Molecular You reports ‘breakthrough’ in early detection of pancreatic cancer | BioWorld
Doctors may soon have a better chance of spotting one of the deadliest cancers—pancreatic cancer—before it’s too late.
A new study from the University of California San Diego has identified an early warning sign that could help detect pancreatic ductal adenocarcinoma (PDAC), the most common and aggressive type of pancreatic cancer. This form of cancer currently has a survival rate of less than 10% over five years and is notoriously hard to treat unless caught very early.
What’s the Breakthrough?
Researchers discovered that inflammation and stress inside the body can “switch on” a dangerous protein called STAT3 in pancreas cells. This protein plays a big role in helping cancer cells survive, grow, spread—and resist treatments.
In this study, the team zeroed in on how STAT3 activates specific genes, especially one called Integrin β3 (ITGB3), when the body is under stress (like during low oxygen levels or chemotherapy). ITGB3 helps cancer cells form and spread faster.
They found that when STAT3 and ITGB3 are both active, they create a unique gene pattern they’ve called “STRESS UP.”
Why Is This Important?
The “STRESS UP” signature acts like a red flag, warning doctors when pancreatic cells are likely to turn cancerous—and even predicting how aggressive the cancer might become. It can also signal whether a tumor will respond to treatments or resist them.
What’s more encouraging? There are already existing drugs used for other diseases that can block the STAT3 protein. That means new treatments for pancreatic cancer might not be far off.

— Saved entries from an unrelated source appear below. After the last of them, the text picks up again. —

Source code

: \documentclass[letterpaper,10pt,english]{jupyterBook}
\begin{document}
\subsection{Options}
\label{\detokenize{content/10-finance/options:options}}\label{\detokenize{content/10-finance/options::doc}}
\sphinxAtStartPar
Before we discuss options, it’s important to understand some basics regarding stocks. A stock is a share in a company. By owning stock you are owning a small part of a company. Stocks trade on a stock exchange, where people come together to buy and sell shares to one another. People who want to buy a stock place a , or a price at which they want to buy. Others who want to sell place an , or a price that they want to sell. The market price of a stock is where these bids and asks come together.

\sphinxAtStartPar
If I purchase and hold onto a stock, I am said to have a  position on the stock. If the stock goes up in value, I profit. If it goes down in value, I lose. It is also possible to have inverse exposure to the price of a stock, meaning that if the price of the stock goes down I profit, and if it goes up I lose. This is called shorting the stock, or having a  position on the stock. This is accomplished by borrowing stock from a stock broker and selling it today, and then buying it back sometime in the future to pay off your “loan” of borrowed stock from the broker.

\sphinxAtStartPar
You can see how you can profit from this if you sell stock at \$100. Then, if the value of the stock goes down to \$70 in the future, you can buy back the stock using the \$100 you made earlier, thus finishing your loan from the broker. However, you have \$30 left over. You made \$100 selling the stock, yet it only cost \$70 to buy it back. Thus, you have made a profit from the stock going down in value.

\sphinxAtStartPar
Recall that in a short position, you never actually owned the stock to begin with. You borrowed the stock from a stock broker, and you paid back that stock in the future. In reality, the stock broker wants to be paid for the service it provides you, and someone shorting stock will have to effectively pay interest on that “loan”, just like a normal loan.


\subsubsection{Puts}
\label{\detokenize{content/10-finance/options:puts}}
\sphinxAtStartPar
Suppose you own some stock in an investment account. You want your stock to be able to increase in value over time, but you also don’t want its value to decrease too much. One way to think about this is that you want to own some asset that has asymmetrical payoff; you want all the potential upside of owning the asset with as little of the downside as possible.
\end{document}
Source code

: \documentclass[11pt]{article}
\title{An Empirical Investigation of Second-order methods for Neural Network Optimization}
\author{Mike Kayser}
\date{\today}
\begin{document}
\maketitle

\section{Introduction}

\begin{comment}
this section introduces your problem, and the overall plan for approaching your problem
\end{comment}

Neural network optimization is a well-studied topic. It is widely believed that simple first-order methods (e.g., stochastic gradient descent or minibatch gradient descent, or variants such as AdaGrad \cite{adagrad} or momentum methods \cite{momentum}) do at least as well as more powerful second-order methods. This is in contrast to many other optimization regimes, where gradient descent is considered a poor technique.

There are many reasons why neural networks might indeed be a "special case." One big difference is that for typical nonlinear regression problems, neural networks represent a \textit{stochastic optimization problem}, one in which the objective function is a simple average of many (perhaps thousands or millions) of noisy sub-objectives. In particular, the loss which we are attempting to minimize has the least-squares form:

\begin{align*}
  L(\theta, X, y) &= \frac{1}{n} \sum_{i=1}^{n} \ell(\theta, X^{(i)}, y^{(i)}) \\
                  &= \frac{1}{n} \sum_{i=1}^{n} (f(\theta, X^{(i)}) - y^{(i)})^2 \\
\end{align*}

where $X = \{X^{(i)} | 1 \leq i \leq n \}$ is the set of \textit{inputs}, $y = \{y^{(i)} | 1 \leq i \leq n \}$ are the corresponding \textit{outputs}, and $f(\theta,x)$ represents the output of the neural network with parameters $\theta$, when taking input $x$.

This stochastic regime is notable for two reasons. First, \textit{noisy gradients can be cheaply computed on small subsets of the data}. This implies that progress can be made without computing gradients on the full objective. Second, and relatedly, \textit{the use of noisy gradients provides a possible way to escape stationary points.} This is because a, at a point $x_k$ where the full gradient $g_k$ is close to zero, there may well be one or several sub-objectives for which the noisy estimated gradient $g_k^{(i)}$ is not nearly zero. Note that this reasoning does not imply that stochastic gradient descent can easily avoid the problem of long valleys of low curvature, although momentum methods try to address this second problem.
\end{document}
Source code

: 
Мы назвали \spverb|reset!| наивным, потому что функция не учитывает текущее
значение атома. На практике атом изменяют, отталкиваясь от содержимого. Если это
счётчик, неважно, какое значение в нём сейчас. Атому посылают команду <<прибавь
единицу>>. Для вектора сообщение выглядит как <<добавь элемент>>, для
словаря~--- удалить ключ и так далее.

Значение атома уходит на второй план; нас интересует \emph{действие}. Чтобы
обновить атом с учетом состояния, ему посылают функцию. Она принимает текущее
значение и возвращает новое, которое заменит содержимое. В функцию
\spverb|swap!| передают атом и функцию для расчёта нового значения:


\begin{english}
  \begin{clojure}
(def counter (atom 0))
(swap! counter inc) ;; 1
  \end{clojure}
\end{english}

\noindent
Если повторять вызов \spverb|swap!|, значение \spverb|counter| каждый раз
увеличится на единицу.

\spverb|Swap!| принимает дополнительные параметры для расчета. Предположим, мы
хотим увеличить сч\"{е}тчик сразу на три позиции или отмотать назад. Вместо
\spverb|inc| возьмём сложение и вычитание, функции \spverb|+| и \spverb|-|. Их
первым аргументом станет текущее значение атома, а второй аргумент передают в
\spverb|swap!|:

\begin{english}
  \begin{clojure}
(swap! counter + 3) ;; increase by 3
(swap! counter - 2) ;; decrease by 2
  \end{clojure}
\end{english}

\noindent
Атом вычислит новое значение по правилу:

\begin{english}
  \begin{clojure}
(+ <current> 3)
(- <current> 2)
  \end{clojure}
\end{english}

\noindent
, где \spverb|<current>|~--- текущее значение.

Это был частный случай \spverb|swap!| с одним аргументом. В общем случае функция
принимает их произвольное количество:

A Step Toward Early Detection and Better Treatment
By tracking this STRESS UP gene signature, doctors could:
- Catch pancreatic cancer much earlier
- Know how fast it might spread
- Identify which patients might benefit from existing therapies
- Develop new targeted treatments for those with resistant or fast-growing tumors
What’s Next?
The researchers are now testing new therapies that block the harmful pathways activated by STAT3. These treatments are already entering clinical trials for drug-resistant cancers.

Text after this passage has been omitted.